There were two events this past week that inspired the topic for this blog posting – the protective instinct – another more reflective topic for a change.
The first was seeing the acclaimed movie The Blind Side, in which Sandra Bullock’s character is perceptive enough to pick up on Big Mike’s one positive “score” in his school records – i.e. protective instinct. I think the typical viewer probably wouldn’t have really picked up on the significance of this, but mom Sandra Bullock sure did – especially when it came to playing football, and in particular the key position he played. I thought it was brilliant how she drew on that insight to “coach” Big Mike to effectively play his position by drawing on his protective instinct. It was his protective instinct that made him excel in his position on the football team. That in itself was pretty powerful, but then I had a second encounter with this protective instinct just a few days later, this time with an animal.

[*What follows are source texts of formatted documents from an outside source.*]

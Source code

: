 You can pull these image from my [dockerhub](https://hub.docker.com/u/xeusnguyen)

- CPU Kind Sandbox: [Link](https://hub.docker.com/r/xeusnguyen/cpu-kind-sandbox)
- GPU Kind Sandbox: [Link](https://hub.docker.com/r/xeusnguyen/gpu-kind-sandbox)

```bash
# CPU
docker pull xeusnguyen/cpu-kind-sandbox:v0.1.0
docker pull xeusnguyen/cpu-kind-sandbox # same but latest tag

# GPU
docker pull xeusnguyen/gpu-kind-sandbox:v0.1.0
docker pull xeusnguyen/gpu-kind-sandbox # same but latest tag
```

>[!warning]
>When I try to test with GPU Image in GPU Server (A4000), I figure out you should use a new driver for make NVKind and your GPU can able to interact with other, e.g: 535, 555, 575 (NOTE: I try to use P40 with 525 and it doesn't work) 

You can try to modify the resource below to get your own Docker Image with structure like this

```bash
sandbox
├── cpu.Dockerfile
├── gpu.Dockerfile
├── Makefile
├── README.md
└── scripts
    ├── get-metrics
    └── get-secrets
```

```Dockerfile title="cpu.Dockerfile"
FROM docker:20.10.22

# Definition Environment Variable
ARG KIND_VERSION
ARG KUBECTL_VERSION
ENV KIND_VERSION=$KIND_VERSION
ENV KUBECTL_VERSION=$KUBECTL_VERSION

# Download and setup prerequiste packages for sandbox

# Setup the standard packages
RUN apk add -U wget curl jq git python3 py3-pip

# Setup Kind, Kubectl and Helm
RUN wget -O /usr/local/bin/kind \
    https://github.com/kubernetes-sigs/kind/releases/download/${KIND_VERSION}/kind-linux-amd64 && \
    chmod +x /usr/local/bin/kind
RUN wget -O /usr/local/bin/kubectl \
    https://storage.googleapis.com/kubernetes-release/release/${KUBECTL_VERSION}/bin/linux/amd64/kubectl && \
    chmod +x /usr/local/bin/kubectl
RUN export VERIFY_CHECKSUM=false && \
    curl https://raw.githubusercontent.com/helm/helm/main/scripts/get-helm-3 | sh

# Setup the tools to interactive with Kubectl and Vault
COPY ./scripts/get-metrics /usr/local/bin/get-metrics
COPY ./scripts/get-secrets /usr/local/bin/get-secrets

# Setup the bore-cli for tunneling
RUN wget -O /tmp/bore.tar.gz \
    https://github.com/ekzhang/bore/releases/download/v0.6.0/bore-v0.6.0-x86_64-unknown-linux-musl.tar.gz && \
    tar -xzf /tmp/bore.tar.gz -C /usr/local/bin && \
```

I was helping a fellow pedestrian who had fallen on her walk to work. She was a perfect stranger to me, but I ended up with her in her home as we waited for an ambulance to arrive. We were alone in the home – except for her pet dog. At first everything was fine – at least it appeared to be on the surface, but that protective instinct was looming below the surface…this time with man’s best friend, her pet dog.
In hindsight I suspect the dog’s protective instinct started to come to the surface as more strangers came into the house. The arrival of the first ambulance attendant seemed to be fine, but add the second one and then that’s when things started to escalate. She had clearly been through this before and immediately asked to have the dog put away. I thought it was a bit odd, but then I understood. They didn’t want a protective dog to go nuts on them and attack them. They were strangers. They wore uniforms. They were in the owner’s house. And she – the owner – was clearly upset, in pain, and being vocal about it. As far as the dog was concerned, we/they were the problem, and were causing her owner harm. The dog was coming to the rescue, with her protective instinct kicking in.
While the owner had assured the ambulance attendants the dog was harmless, they knew better, explaining what was probably going through the dog’s mind, and how the dog may react. Boy was she wrong, and they were bang-on. None of the three of us could get the dog out of the room, and instead the dog started to get very agitated, circling her owner and barking at us. At that point I was dismissed to leave the attendants to do their thing – the second attendant had a dog biscuit to lure the dog away, and seemed to be in control. Needless to say, I was surprised when minutes later, as I was outside putting my iPod ear buds back into my ears before carrying onto work, I looked up and saw the two ambulance attendants rushing out of the house – without the woman who was injured – slamming the door behind them. The dog had charged them, and they couldn’t get near the woman to help her for fear of being attacked – and if they were animal lovers, for fear of further traumatizing the dog.
On one level I couldn’t believe what had just happened, but then again it started to make sense when I thought about that protective instinct – in humans and animals. It’s no wonder they call a dog “man’s best friend”!
As I walked to work, I thought about this a little bit more and realized that I’d also witnessed my own protective instinct at play in helping this woman. I guess this protective instinct is pretty powerful because this was a total stranger – not a friend, or a child, or a family member. I guess I also learned something about myself in all of this…it is said that you never stop learning! It’s also nice to stop and reflect on some of the “deeper” things in life from time to time. This week it was my time!
Have you seen the power of the protective instinct at play?